Despite low female enrollment in most engineering departments, some show hope of a slight, narrowing gender gap. Hjelmstad said traditionally, chemical engineering, industrial engineering and general engineering have higher female enrollment. For fall 2005, industrial engineering had the highest proportion of women at 35 percent. Hjelmstad said these enrollment differences are hard to explain.

“I think there is a momentum factor,” Hjelmstad said. “Once you get your proportions up, it’s easier to keep them up and if you look around and see other people like you, then your likelihood of feeling like you’ve come to the right places is higher.”

In departments where the gap is clear, Hjelmstad said the goal is simply to increase enrollment, “to do better.” The University has strategies aimed to increase female recruitment for Engineering, such as targeting out-of-state students, Hjelmstad said.

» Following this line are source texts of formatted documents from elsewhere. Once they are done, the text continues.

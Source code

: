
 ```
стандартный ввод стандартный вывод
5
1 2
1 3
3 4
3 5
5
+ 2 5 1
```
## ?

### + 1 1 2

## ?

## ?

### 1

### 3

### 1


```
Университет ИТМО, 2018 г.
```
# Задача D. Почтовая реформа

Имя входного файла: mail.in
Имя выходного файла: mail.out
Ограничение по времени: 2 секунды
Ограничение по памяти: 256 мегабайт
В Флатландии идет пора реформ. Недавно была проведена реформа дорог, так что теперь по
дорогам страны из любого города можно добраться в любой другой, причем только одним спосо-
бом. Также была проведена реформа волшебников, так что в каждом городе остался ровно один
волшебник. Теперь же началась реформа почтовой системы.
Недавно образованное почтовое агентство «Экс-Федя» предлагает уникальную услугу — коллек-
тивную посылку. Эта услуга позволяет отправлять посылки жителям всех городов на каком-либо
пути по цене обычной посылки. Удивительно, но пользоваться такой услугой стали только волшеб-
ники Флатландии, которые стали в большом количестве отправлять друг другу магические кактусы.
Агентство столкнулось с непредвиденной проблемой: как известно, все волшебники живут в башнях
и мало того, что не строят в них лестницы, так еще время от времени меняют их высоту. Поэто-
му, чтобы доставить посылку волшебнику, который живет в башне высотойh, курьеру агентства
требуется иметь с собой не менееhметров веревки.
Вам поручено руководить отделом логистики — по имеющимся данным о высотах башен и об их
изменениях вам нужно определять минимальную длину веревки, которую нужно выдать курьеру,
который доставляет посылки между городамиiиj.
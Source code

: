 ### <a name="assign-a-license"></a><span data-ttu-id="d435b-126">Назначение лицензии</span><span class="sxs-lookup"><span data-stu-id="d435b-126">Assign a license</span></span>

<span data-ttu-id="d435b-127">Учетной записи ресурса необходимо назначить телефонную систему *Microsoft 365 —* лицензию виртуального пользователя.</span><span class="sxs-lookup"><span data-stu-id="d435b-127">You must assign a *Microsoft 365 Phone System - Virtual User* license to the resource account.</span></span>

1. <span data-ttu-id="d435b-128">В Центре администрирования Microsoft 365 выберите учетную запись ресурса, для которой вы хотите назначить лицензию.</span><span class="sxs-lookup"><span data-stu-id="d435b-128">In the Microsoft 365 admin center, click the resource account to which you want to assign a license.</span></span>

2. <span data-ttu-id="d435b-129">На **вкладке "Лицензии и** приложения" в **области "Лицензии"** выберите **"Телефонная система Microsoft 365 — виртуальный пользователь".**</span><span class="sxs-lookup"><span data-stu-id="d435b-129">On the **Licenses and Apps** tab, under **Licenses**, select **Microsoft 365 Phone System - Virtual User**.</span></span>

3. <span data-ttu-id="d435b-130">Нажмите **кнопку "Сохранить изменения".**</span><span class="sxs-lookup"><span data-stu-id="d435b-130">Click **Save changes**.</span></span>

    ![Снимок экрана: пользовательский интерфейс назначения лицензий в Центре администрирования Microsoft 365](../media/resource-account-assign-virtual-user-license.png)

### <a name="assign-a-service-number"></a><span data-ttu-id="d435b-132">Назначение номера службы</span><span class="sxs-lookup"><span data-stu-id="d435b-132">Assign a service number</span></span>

The enrollment problem may have to do with the pool of applicants and focusing on out-of-state students creates a larger pool. Higher out of state tuition, however, may be discouraging to those students, he added.

There are also programs focused on student retention, keeping students in the college. Women in Engineering offers an optional orientation for incoming female engineering students aimed at retention. Despite its importance, Larson said retention is fairly equal across gender for most departments in Engineering.

As for specific things that need to change, Larson said it’s difficult to know.

“The more you look at the problem, the more there is to be done,” Larson said. “What we can try to do is try to attract more women to the U of I and to make this a welcoming, encouraging, supportive environment.”

Even the business world is watching the issue. Larson said one corporate representative she spoke to said he’d rather hire a female engineer for her teamwork and communication skills, and he “bemoaned” the fact that there weren’t enough. As the career world evolves, companies are increasingly looking for diversified engineers with heightened social skills, Hjelmstad said.

The traditional definition of an engineer as a problem solver is expanding to include a broader set of skills and talents, Hjelmstad said. He said because everyone has different talents, this change in the definition is yet another reason more diversity in engineering undergraduates is necessary.

“The definition of engineering has changed. Engineering as it was 30 to 50 years ago, you’d have a hard time arguing that we need to change anything,” Hjelmstad said. “Engineering isn’t that anymore.”